SEQanswers

Go Back   SEQanswers > Bioinformatics > Bioinformatics



Similar Threads
Thread Thread Starter Forum Replies Last Post
Cost calculator for NGS experiments - looking for beta testers FlexGen_Joris General 3 07-05-2012 06:06 AM
Velvet Assembler: expected coverage versus estimated coverage versus effective covera DMCH Bioinformatics 1 11-30-2011 04:21 AM
"nucleotide coverage" to genome feature coverage sheremey Bioinformatics 3 11-02-2010 11:24 AM
low 454 coverage combined with high solexa coverage strob Bioinformatics 7 10-07-2010 10:14 AM
coverage neoanderson 454 Pyrosequencing 3 04-05-2010 05:16 AM

Reply
 
Thread Tools
Old 10-01-2009, 03:23 AM   #1
dnusol
Senior Member
 
Location: Spain

Join Date: Jul 2009
Posts: 133
Question Coverage calculator and visualizer

Hi users,

I am trying to get an idea of the coverage of my Illumina GA2 experiment on a 3Mb fragment, and I thought of counting reads aligned at each position of my reference sequence and then plotting to get a visual graph. Does this actually make any sense? Is there any tool that does this already or do I have to get my poor scripting abilities in use here? For example maqview shows alignment but it is difficult to see coverage and actually it is difficult to see the coverage for the whole fragment.

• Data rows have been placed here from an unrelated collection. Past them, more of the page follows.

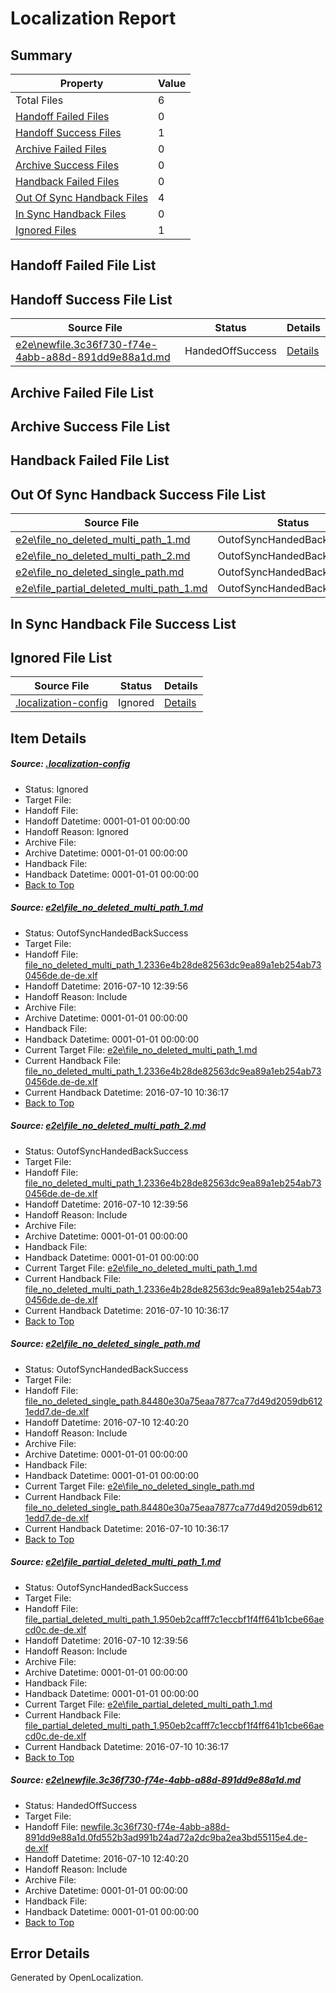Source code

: # <a name='report-top'></a> Localization Report

## Summary
 Property | Value 
 -------- | ----- 
 Total Files | 6
[ Handoff Failed Files ](#handoff-failed-list)| 0
[ Handoff Success Files ](#handoff-success-list)| 1
[ Archive Failed Files ](#archive-failed-list)| 0
[ Archive Success Files ](#archive-success-list)| 0
[ Handback Failed Files ](#handback-failed-list)| 0
[ Out Of Sync Handback Files ](#outofsync-handback-success-list)| 4
[ In Sync Handback Files ](#insync-handback-success-list)| 0
[ Ignored Files ](#ignored-list)| 1

## <a name='handoff-failed-list'></a> Handoff Failed File List

## <a name='handoff-success-list'></a> Handoff Success File List
 Source File | Status | Details 
 ----------- | ------ | ------- 
 [e2e\newfile.3c36f730-f74e-4abb-a88d-891dd9e88a1d.md](https://github.com/OpenLocalizationTestOrg/oltest/blob/1709dcc958681d26b59b72239087665e7efad8d0/e2e/newfile.3c36f730-f74e-4abb-a88d-891dd9e88a1d.md) | HandedOffSuccess | [Details](#fbe4ef587908ebe6fddba5573e0df06da937b2605)

## <a name='archive-failed-list'></a> Archive Failed File List

## <a name='archive-success-list'></a> Archive Success File List

## <a name='handback-failed-list'></a> Handback Failed File List

## <a name='outofsync-handback-success-list'></a> Out Of Sync Handback Success File List
 Source File | Status | Details 
 ----------- | ------ | ------- 
 [e2e\file_no_deleted_multi_path_1.md](https://github.com/OpenLocalizationTestOrg/oltest/blob/c8f3389205685a8cc169a1f4295220800c6d03bf/e2e/file_no_deleted_multi_path_1.md) | OutofSyncHandedBackSuccess | [Details](#578ee8c42c158f7cb9944746f301322e030328f31)
 [e2e\file_no_deleted_multi_path_2.md](https://github.com/OpenLocalizationTestOrg/oltest/blob/1709dcc958681d26b59b72239087665e7efad8d0/e2e/file_no_deleted_multi_path_2.md) | OutofSyncHandedBackSuccess | [Details](#578ee8c42c158f7cb9944746f301322e030328f32)
 [e2e\file_no_deleted_single_path.md](https://github.com/OpenLocalizationTestOrg/oltest/blob/1709dcc958681d26b59b72239087665e7efad8d0/e2e/file_no_deleted_single_path.md) | OutofSyncHandedBackSuccess | [Details](#c58d6a1ca47425703cbc2ca206bdb1e89b5e4bdf3)
 [e2e\file_partial_deleted_multi_path_1.md](https://github.com/OpenLocalizationTestOrg/oltest/blob/c8f3389205685a8cc169a1f4295220800c6d03bf/e2e/file_partial_deleted_multi_path_1.md) | OutofSyncHandedBackSuccess | [Details](#516d2eec9c83f674a8ef271bce0bc777654b96f14)

## <a name='insync-handback-success-list'></a> In Sync Handback File Success List

## <a name='ignored-list'></a> Ignored File List
 Source File | Status | Details 
 ----------- | ------ | ------- 
 [.localization-config](https://github.com/OpenLocalizationTestOrg/oltest/blob/1709dcc958681d26b59b72239087665e7efad8d0/.localization-config) | Ignored | [Details](#3d4f252ac210baf56311d7e97dcc2db10974dbd20)

## Item Details
##### <a name='3d4f252ac210baf56311d7e97dcc2db10974dbd20'></a> Source: [.localization-config](https://github.com/OpenLocalizationTestOrg/oltest/blob/1709dcc958681d26b59b72239087665e7efad8d0/.localization-config)
* Status: Ignored
* Target File: 
* Handoff File: 
* Handoff Datetime: 0001-01-01 00:00:00
* Handoff Reason: Ignored
* Archive File: 
* Archive Datetime: 0001-01-01 00:00:00
* Handback File: 
* Handback Datetime: 0001-01-01 00:00:00
* [Back to Top](#report-top)

##### <a name='578ee8c42c158f7cb9944746f301322e030328f31'></a> Source: [e2e\file_no_deleted_multi_path_1.md](https://github.com/OpenLocalizationTestOrg/oltest/blob/c8f3389205685a8cc169a1f4295220800c6d03bf/e2e/file_no_deleted_multi_path_1.md)
* Status: OutofSyncHandedBackSuccess
* Target File: 
* Handoff File: [file_no_deleted_multi_path_1.2336e4b28de82563dc9ea89a1eb254ab730456de.de-de.xlf](https://github.com/OpenLocalizationTestOrg/olhandoff-e2e/blob/184640a7ab80c2c7744d072e83d2b2ddc9396a47/ol-handoff/OpenLocalizationTestOrg/oltest-dede-fly/ci/mt/file_no_deleted_multi_path_1.2336e4b28de82563dc9ea89a1eb254ab730456de.de-de.xlf)
* Handoff Datetime: 2016-07-10 12:39:56
* Handoff Reason: Include
* Archive File: 
* Archive Datetime: 0001-01-01 00:00:00
* Handback File: 
* Handback Datetime: 0001-01-01 00:00:00
* Current Target File: [e2e\file_no_deleted_multi_path_1.md](https://github.com/OpenLocalizationTestOrg/oltest-dede-fly/blob/3494d8da8ef58ee243d6866bc960a3b47e5fdcb3/e2e/file_no_deleted_multi_path_1.md)
* Current Handback File: [file_no_deleted_multi_path_1.2336e4b28de82563dc9ea89a1eb254ab730456de.de-de.xlf](https://github.com/OpenLocalizationTestOrg/olhandback-e2e/blob/6f7f1f01d249a381ed5be84865327c69bfb6cf7b/ol-handback/OpenLocalizationTestOrg/oltest-dede-fly/ci/mt/file_no_deleted_multi_path_1.2336e4b28de82563dc9ea89a1eb254ab730456de.de-de.xlf)
* Current Handback Datetime: 2016-07-10 10:36:17
* [Back to Top](#report-top)

##### <a name='578ee8c42c158f7cb9944746f301322e030328f32'></a> Source: [e2e\file_no_deleted_multi_path_2.md](https://github.com/OpenLocalizationTestOrg/oltest/blob/1709dcc958681d26b59b72239087665e7efad8d0/e2e/file_no_deleted_multi_path_2.md)
* Status: OutofSyncHandedBackSuccess
* Target File: 
* Handoff File: [file_no_deleted_multi_path_1.2336e4b28de82563dc9ea89a1eb254ab730456de.de-de.xlf](https://github.com/OpenLocalizationTestOrg/olhandoff-e2e/blob/184640a7ab80c2c7744d072e83d2b2ddc9396a47/ol-handoff/OpenLocalizationTestOrg/oltest-dede-fly/ci/mt/file_no_deleted_multi_path_1.2336e4b28de82563dc9ea89a1eb254ab730456de.de-de.xlf)
* Handoff Datetime: 2016-07-10 12:39:56
* Handoff Reason: Include
* Archive File: 
* Archive Datetime: 0001-01-01 00:00:00
* Handback File: 
* Handback Datetime: 0001-01-01 00:00:00
* Current Target File: [e2e\file_no_deleted_multi_path_1.md](https://github.com/OpenLocalizationTestOrg/oltest-dede-fly/blob/3494d8da8ef58ee243d6866bc960a3b47e5fdcb3/e2e/file_no_deleted_multi_path_1.md)
* Current Handback File: [file_no_deleted_multi_path_1.2336e4b28de82563dc9ea89a1eb254ab730456de.de-de.xlf](https://github.com/OpenLocalizationTestOrg/olhandback-e2e/blob/6f7f1f01d249a381ed5be84865327c69bfb6cf7b/ol-handback/OpenLocalizationTestOrg/oltest-dede-fly/ci/mt/file_no_deleted_multi_path_1.2336e4b28de82563dc9ea89a1eb254ab730456de.de-de.xlf)
* Current Handback Datetime: 2016-07-10 10:36:17
* [Back to Top](#report-top)

##### <a name='c58d6a1ca47425703cbc2ca206bdb1e89b5e4bdf3'></a> Source: [e2e\file_no_deleted_single_path.md](https://github.com/OpenLocalizationTestOrg/oltest/blob/1709dcc958681d26b59b72239087665e7efad8d0/e2e/file_no_deleted_single_path.md)
* Status: OutofSyncHandedBackSuccess
* Target File: 
* Handoff File: [file_no_deleted_single_path.84480e30a75eaa7877ca77d49d2059db6121edd7.de-de.xlf](https://github.com/OpenLocalizationTestOrg/olhandoff-e2e/blob/5f8a6d0f95f9643db0bf551a93c8c9241daf50e5/ol-handoff/OpenLocalizationTestOrg/oltest-dede-fly/ci/mt/file_no_deleted_single_path.84480e30a75eaa7877ca77d49d2059db6121edd7.de-de.xlf)
* Handoff Datetime: 2016-07-10 12:40:20
* Handoff Reason: Include
* Archive File: 
* Archive Datetime: 0001-01-01 00:00:00
* Handback File: 
* Handback Datetime: 0001-01-01 00:00:00
* Current Target File: [e2e\file_no_deleted_single_path.md](https://github.com/OpenLocalizationTestOrg/oltest-dede-fly/blob/3494d8da8ef58ee243d6866bc960a3b47e5fdcb3/e2e/file_no_deleted_single_path.md)
* Current Handback File: [file_no_deleted_single_path.84480e30a75eaa7877ca77d49d2059db6121edd7.de-de.xlf](https://github.com/OpenLocalizationTestOrg/olhandback-e2e/blob/6f7f1f01d249a381ed5be84865327c69bfb6cf7b/ol-handback/OpenLocalizationTestOrg/oltest-dede-fly/ci/mt/file_no_deleted_single_path.84480e30a75eaa7877ca77d49d2059db6121edd7.de-de.xlf)
* Current Handback Datetime: 2016-07-10 10:36:17
* [Back to Top](#report-top)

##### <a name='516d2eec9c83f674a8ef271bce0bc777654b96f14'></a> Source: [e2e\file_partial_deleted_multi_path_1.md](https://github.com/OpenLocalizationTestOrg/oltest/blob/c8f3389205685a8cc169a1f4295220800c6d03bf/e2e/file_partial_deleted_multi_path_1.md)
* Status: OutofSyncHandedBackSuccess
* Target File: 
* Handoff File: [file_partial_deleted_multi_path_1.950eb2cafff7c1eccbf1f4ff641b1cbe66aecd0c.de-de.xlf](https://github.com/OpenLocalizationTestOrg/olhandoff-e2e/blob/184640a7ab80c2c7744d072e83d2b2ddc9396a47/ol-handoff/OpenLocalizationTestOrg/oltest-dede-fly/ci/mt/file_partial_deleted_multi_path_1.950eb2cafff7c1eccbf1f4ff641b1cbe66aecd0c.de-de.xlf)
* Handoff Datetime: 2016-07-10 12:39:56
* Handoff Reason: Include
* Archive File: 
* Archive Datetime: 0001-01-01 00:00:00
* Handback File: 
* Handback Datetime: 0001-01-01 00:00:00
* Current Target File: [e2e\file_partial_deleted_multi_path_1.md](https://github.com/OpenLocalizationTestOrg/oltest-dede-fly/blob/3494d8da8ef58ee243d6866bc960a3b47e5fdcb3/e2e/file_partial_deleted_multi_path_1.md)
* Current Handback File: [file_partial_deleted_multi_path_1.950eb2cafff7c1eccbf1f4ff641b1cbe66aecd0c.de-de.xlf](https://github.com/OpenLocalizationTestOrg/olhandback-e2e/blob/6f7f1f01d249a381ed5be84865327c69bfb6cf7b/ol-handback/OpenLocalizationTestOrg/oltest-dede-fly/ci/mt/file_partial_deleted_multi_path_1.950eb2cafff7c1eccbf1f4ff641b1cbe66aecd0c.de-de.xlf)
* Current Handback Datetime: 2016-07-10 10:36:17
* [Back to Top](#report-top)

##### <a name='fbe4ef587908ebe6fddba5573e0df06da937b2605'></a> Source: [e2e\newfile.3c36f730-f74e-4abb-a88d-891dd9e88a1d.md](https://github.com/OpenLocalizationTestOrg/oltest/blob/1709dcc958681d26b59b72239087665e7efad8d0/e2e/newfile.3c36f730-f74e-4abb-a88d-891dd9e88a1d.md)
* Status: HandedOffSuccess
* Target File: 
* Handoff File: [newfile.3c36f730-f74e-4abb-a88d-891dd9e88a1d.0fd552b3ad991b24ad72a2dc9ba2ea3bd55115e4.de-de.xlf](https://github.com/OpenLocalizationTestOrg/olhandoff-e2e/blob/5f8a6d0f95f9643db0bf551a93c8c9241daf50e5/ol-handoff/OpenLocalizationTestOrg/oltest-dede-fly/ci/mt/newfile.3c36f730-f74e-4abb-a88d-891dd9e88a1d.0fd552b3ad991b24ad72a2dc9ba2ea3bd55115e4.de-de.xlf)
* Handoff Datetime: 2016-07-10 12:40:20
* Handoff Reason: Include
* Archive File: 
* Archive Datetime: 0001-01-01 00:00:00
* Handback File: 
* Handback Datetime: 0001-01-01 00:00:00
* [Back to Top](#report-top)


## Error Details

Generated by OpenLocalization.
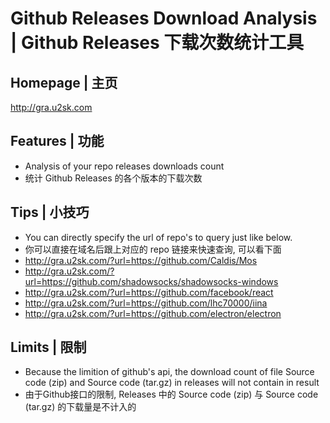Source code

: # Github Releases Download Analysis | Github Releases 下载次数统计工具

## Homepage | 主页
http://gra.u2sk.com

## Features | 功能
- Analysis of your repo releases downloads count
- 统计 Github Releases 的各个版本的下载次数

## Tips | 小技巧
- You can directly specify the url of repo's to query just like below.
- 你可以直接在域名后跟上对应的 repo 链接来快速查询, 可以看下面
- http://gra.u2sk.com/?url=https://github.com/Caldis/Mos
- http://gra.u2sk.com/?url=https://github.com/shadowsocks/shadowsocks-windows
- http://gra.u2sk.com/?url=https://github.com/facebook/react
- http://gra.u2sk.com/?url=https://github.com/lhc70000/iina
- http://gra.u2sk.com/?url=https://github.com/electron/electron

## Limits | 限制
- Because the limition of github's api, the download count of file Source code (zip) and Source code (tar.gz) in releases will not contain in result
- 由于Github接口的限制, Releases 中的 Source code (zip) 与 Source code (tar.gz) 的下载量是不计入的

And I usually see "reduced" figures i narticles showing general coverage.

I have read of people setting windows of a certain width for calculating coverage but I think counting at each position might be more informative

Any hints or pointers would be great!

Cheers,

Dave
dnusol is offline   Reply With Quote
Old 10-01-2009, 06:03 AM   #2
AlexB
Member
 
Location: Netherlands

Join Date: Sep 2009
Posts: 18
Default

Hi Dave,
what I did for our bacterial genomes is similar to your suggestion. Just counted the number of contrib sequences to each base in the consensus. I then read this list into Artemis for viewing as a user plot. Works great (at least for our bacterial genomes. Might become slow on larger genomes). If you pm me I can share the very simple script I used to extract it from a 454 read assembly.
Alex
Attached Images
File Type: jpg Coverage_artemis1.jpg (16.5 KB, 179 views)

Last edited by AlexB; 10-01-2009 at 06:17 AM.
AlexB is offline   Reply With Quote
Old 10-04-2009, 06:20 PM   #3
Torst
Senior Member
 
Location: The University of Melbourne, AUSTRALIA

Join Date: Apr 2008
Posts: 275
Default

Quote:
Originally Posted by dnusol View Post
Hi users,
I am trying to get an idea of the coverage of my Illumina GA2 experiment on a 3Mb fragment, and I thought of counting reads aligned at each position of my reference sequence and then plotting to get a visual graph.
Yes, we construct a .userplot file (text file with one number per line) to overlay our genome using Artemis software: http://www.sanger.ac.uk/Software/Artemis/

The .userplot files themselves are generated using the Nesoni package we have developed: http://www.bioinformatics.net.au/software.nesoni.shtml (main author is my colleague Paul Harrison).
Torst is offline   Reply With Quote
Old 10-14-2009, 06:10 AM   #4
colindaven
Senior Member
 
Location: Germany

Join Date: Oct 2008
Posts: 415
Default

I agree with the other posters about Artemis. You get all the features, it s zoomable and very informative.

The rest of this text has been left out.